Nothing outside the range below should be printed. Output exactly the lines from the line with "- Political podcast hosts" to the line with "### Community Building", both included.

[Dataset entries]
__________

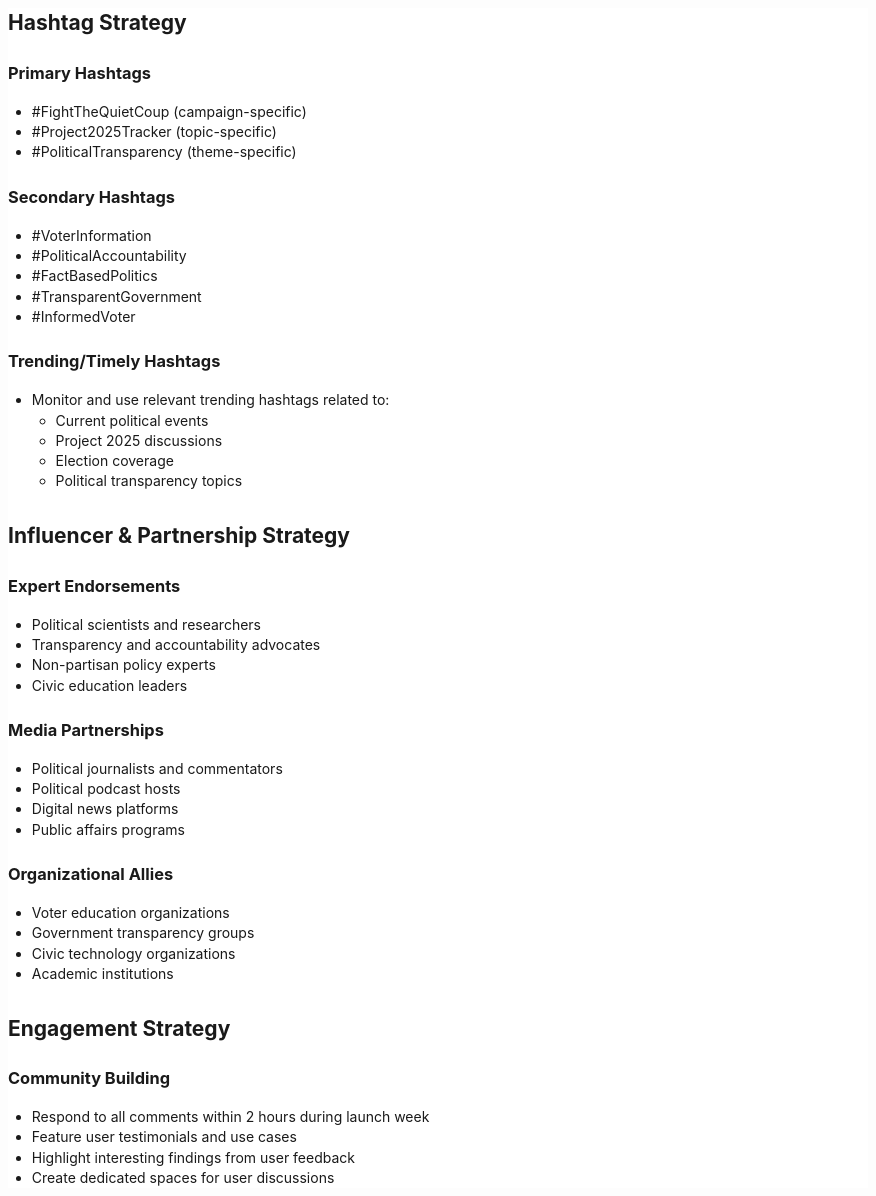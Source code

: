 ## Hashtag Strategy

### Primary Hashtags
- #FightTheQuietCoup (campaign-specific)
- #Project2025Tracker (topic-specific)
- #PoliticalTransparency (theme-specific)

### Secondary Hashtags
- #VoterInformation
- #PoliticalAccountability
- #FactBasedPolitics
- #TransparentGovernment
- #InformedVoter

### Trending/Timely Hashtags
- Monitor and use relevant trending hashtags related to:
  - Current political events
  - Project 2025 discussions
  - Election coverage
  - Political transparency topics

## Influencer & Partnership Strategy

### Expert Endorsements
- Political scientists and researchers
- Transparency and accountability advocates
- Non-partisan policy experts
- Civic education leaders

### Media Partnerships
- Political journalists and commentators
- Political podcast hosts
- Digital news platforms
- Public affairs programs

### Organizational Allies
- Voter education organizations
- Government transparency groups
- Civic technology organizations
- Academic institutions

## Engagement Strategy

### Community Building
- Respond to all comments within 2 hours during launch week
- Feature user testimonials and use cases
- Highlight interesting findings from user feedback
- Create dedicated spaces for user discussions

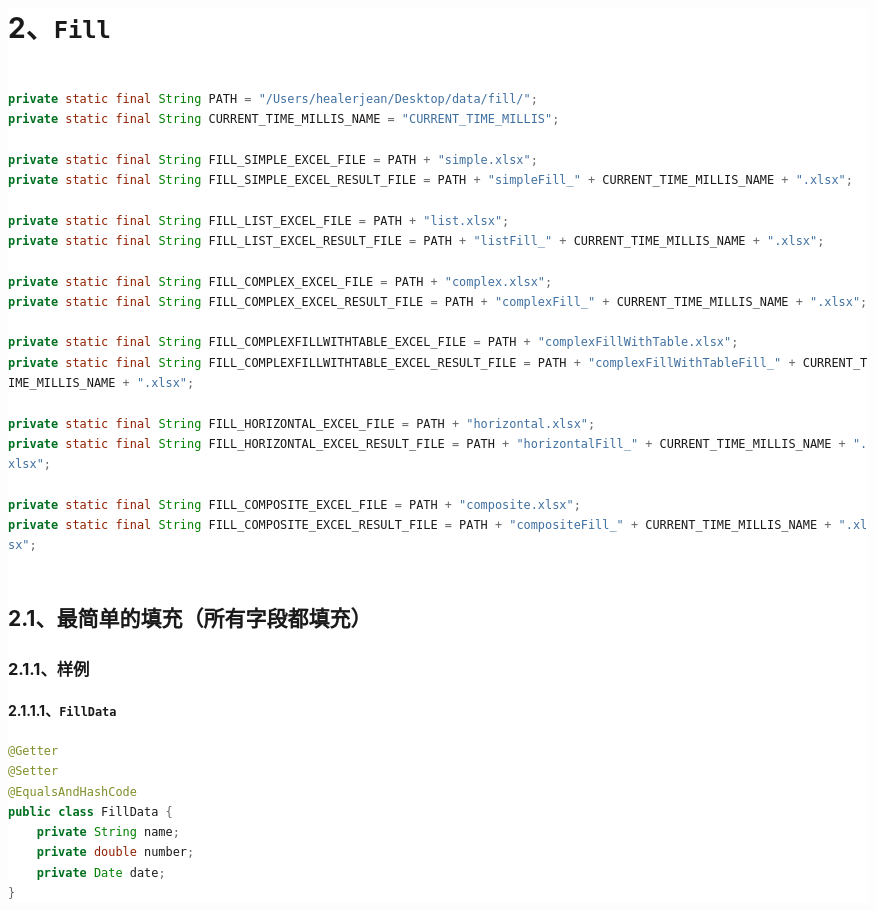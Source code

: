 # 2、`Fill`

```java

private static final String PATH = "/Users/healerjean/Desktop/data/fill/";
private static final String CURRENT_TIME_MILLIS_NAME = "CURRENT_TIME_MILLIS";

private static final String FILL_SIMPLE_EXCEL_FILE = PATH + "simple.xlsx";
private static final String FILL_SIMPLE_EXCEL_RESULT_FILE = PATH + "simpleFill_" + CURRENT_TIME_MILLIS_NAME + ".xlsx";

private static final String FILL_LIST_EXCEL_FILE = PATH + "list.xlsx";
private static final String FILL_LIST_EXCEL_RESULT_FILE = PATH + "listFill_" + CURRENT_TIME_MILLIS_NAME + ".xlsx";

private static final String FILL_COMPLEX_EXCEL_FILE = PATH + "complex.xlsx";
private static final String FILL_COMPLEX_EXCEL_RESULT_FILE = PATH + "complexFill_" + CURRENT_TIME_MILLIS_NAME + ".xlsx";

private static final String FILL_COMPLEXFILLWITHTABLE_EXCEL_FILE = PATH + "complexFillWithTable.xlsx";
private static final String FILL_COMPLEXFILLWITHTABLE_EXCEL_RESULT_FILE = PATH + "complexFillWithTableFill_" + CURRENT_TIME_MILLIS_NAME + ".xlsx";

private static final String FILL_HORIZONTAL_EXCEL_FILE = PATH + "horizontal.xlsx";
private static final String FILL_HORIZONTAL_EXCEL_RESULT_FILE = PATH + "horizontalFill_" + CURRENT_TIME_MILLIS_NAME + ".xlsx";

private static final String FILL_COMPOSITE_EXCEL_FILE = PATH + "composite.xlsx";
private static final String FILL_COMPOSITE_EXCEL_RESULT_FILE = PATH + "compositeFill_" + CURRENT_TIME_MILLIS_NAME + ".xlsx";



```

## 2.1、最简单的填充（所有字段都填充）

### 2.1.1、样例

#### 2.1.1.1、`FillData`

```java
@Getter
@Setter
@EqualsAndHashCode
public class FillData {
    private String name;
    private double number;
    private Date date;
}

```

__________

Solution below:
- Political podcast hosts
- Digital news platforms
- Public affairs programs

### Organizational Allies
- Voter education organizations
- Government transparency groups
- Civic technology organizations
- Academic institutions

## Engagement Strategy

### Community Building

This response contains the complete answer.